Credit-G train accuracy: 0.8
Credit-G validation accuracy: 0.755
Credit-G test accuracy: 0.725


# Analysis

In [12]:

# softmax class is refactored a bit, predict method moved to optimizer class
# validation sets given as parameters to calculate accuracy for each iteration
class SoftmaxRegression:
    def __init__(self, add_bias=True, reg=0):
        self.add_bias = add_bias
        self.reg = reg

    def fit(self, x, y, X_val, y_val, optimizer, limit):
        if x.ndim == 1:
            x = x[:, None]
        if self.add_bias:
            N = x.shape[0]
            x = np.column_stack([x, np.ones(N)])
        N,D = x.shape
        C = len(np.unique(y))

        def gradient(x, y, w):                          # define the gradient function
            N = x.shape[0]

            # Softmax calculation
            scores = x.dot(w)
            scores -= np.max(scores, axis=1, keepdims=True)
            exp_scores = np.exp(scores)
            softmax = exp_scores / np.sum(exp_scores, axis=1, keepdims=True)

            # dw calculation
            indices = np.arange(N)
            softmax_editted = softmax
            softmax_editted[indices, y] -= 1
            dw = np.dot(x.T, softmax_editted)
            dw /= N
            dw += self.reg * 2 * w
            return dw

        w0 = np.zeros((D, C))                                                # initialize the weights to 0
        self.w = optimizer.run(gradient, x, y, w0, X_val, y_val, limit)      # run the optimizer to get the optimal weights      
        return self


class MiniBatchGradientMomentum:
    def __init__(self, add_bias=True, learning_rate=.001, batch_size=16, momentum=0.9, max_iters=25000, epsilon=1e-8, record_history=False):
        self.add_bias = add_bias
        self.learning_rate = learning_rate
        self.max_iters = max_iters
        self.record_history = record_history
        self.epsilon = epsilon
        self.momentum = momentum
        self.batch_size = batch_size
        if record_history:
            self.w_history = []                

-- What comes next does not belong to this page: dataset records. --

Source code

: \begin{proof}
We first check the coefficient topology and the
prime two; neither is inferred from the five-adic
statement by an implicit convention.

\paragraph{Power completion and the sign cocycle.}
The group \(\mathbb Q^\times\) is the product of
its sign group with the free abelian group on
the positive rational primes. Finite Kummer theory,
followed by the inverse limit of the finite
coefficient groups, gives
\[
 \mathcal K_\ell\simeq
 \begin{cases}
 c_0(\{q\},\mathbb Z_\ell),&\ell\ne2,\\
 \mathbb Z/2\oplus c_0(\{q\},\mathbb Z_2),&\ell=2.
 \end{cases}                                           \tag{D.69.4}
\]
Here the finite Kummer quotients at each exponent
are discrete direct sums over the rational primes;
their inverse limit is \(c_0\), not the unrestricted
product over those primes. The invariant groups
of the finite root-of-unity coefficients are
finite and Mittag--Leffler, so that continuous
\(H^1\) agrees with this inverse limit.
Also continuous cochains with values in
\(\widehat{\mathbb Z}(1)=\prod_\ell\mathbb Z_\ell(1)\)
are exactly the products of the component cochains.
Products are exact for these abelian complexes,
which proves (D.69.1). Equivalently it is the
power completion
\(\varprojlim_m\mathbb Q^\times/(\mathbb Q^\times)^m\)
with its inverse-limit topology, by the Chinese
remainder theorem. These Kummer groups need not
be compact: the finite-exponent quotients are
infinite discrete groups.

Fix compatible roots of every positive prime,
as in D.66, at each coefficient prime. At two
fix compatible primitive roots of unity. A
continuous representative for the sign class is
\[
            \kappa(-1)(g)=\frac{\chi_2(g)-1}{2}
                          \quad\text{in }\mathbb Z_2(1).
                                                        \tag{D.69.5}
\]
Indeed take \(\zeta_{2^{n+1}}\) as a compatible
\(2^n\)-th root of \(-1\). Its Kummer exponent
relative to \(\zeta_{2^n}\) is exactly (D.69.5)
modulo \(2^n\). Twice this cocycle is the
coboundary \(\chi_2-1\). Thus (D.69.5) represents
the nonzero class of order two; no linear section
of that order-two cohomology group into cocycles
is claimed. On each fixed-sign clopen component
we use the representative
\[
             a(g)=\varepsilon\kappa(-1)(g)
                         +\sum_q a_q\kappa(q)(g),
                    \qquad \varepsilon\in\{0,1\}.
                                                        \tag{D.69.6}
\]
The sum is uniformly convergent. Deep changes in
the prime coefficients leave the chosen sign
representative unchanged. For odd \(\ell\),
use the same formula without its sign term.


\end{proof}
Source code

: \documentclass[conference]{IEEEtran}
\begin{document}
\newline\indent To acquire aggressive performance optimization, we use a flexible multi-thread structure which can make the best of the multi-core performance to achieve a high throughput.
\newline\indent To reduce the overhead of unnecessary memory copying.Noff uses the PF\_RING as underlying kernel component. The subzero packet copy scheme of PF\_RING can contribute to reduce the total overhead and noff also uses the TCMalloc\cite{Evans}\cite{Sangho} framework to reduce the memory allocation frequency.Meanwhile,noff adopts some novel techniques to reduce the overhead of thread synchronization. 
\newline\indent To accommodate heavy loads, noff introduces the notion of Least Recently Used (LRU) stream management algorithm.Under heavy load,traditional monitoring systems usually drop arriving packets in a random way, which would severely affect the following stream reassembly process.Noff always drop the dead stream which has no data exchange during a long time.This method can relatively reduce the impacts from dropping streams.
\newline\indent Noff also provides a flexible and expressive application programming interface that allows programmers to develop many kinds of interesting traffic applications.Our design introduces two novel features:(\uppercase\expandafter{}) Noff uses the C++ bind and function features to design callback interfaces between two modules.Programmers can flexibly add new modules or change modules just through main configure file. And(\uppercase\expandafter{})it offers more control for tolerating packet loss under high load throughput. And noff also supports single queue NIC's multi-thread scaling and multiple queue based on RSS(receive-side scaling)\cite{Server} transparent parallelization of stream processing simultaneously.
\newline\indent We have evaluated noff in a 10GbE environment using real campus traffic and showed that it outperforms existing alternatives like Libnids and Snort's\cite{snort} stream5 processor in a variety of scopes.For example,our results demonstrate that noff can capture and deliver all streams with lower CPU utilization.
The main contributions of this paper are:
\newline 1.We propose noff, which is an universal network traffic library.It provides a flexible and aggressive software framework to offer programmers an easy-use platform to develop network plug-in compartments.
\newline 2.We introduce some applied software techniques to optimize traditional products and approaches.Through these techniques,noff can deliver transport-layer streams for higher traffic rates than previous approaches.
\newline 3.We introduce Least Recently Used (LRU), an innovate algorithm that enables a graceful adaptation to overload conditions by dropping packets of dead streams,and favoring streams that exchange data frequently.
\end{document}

    def run(self, gradient_fn, x, y, w, X_val, y_val, limit):
        grad = np.inf
        t = 1
        delta_w = 0
        val_accs = []

        # need at least (limit) iterations to look at
        # check validation accuracy values have not decreased for last (limit) iterations
        # add a max iterations check so we don't loop forever in case 2 conditions above fail to stop loop
        while t < self.max_iters and (t < limit or not self.decreasing(val_accs, t, limit, self.epsilon)):
            batch_inds = np.random.choice(x.shape[0], self.batch_size)
            grad = gradient_fn(x[batch_inds], y[batch_inds], w)
            delta_w = self.momentum * delta_w + (1 - self.momentum) * grad              
            w = w - self.learning_rate * delta_w       
            if self.record_history:
                self.w_history.append(w)
            val_acc = sklearn.metrics.accuracy_score(y_val, self.predict(X_val, w))
            val_accs.append(val_acc)
            t += 1
      
        # it is possible the last (limit) iterations happened at the exact so we need an extra check
        # for non decreasing values
        if t == self.max_iters and not self.decreasing(val_accs, t-1, limit, self.epsilon):
            print(f'best validation accuracy ({val_acc}) overshoot to the maximum {t} iterations based on last {limit} values')
        else:
            print(f'best validation accuracy ({val_acc}) found after {t} iterations based on last {limit} values')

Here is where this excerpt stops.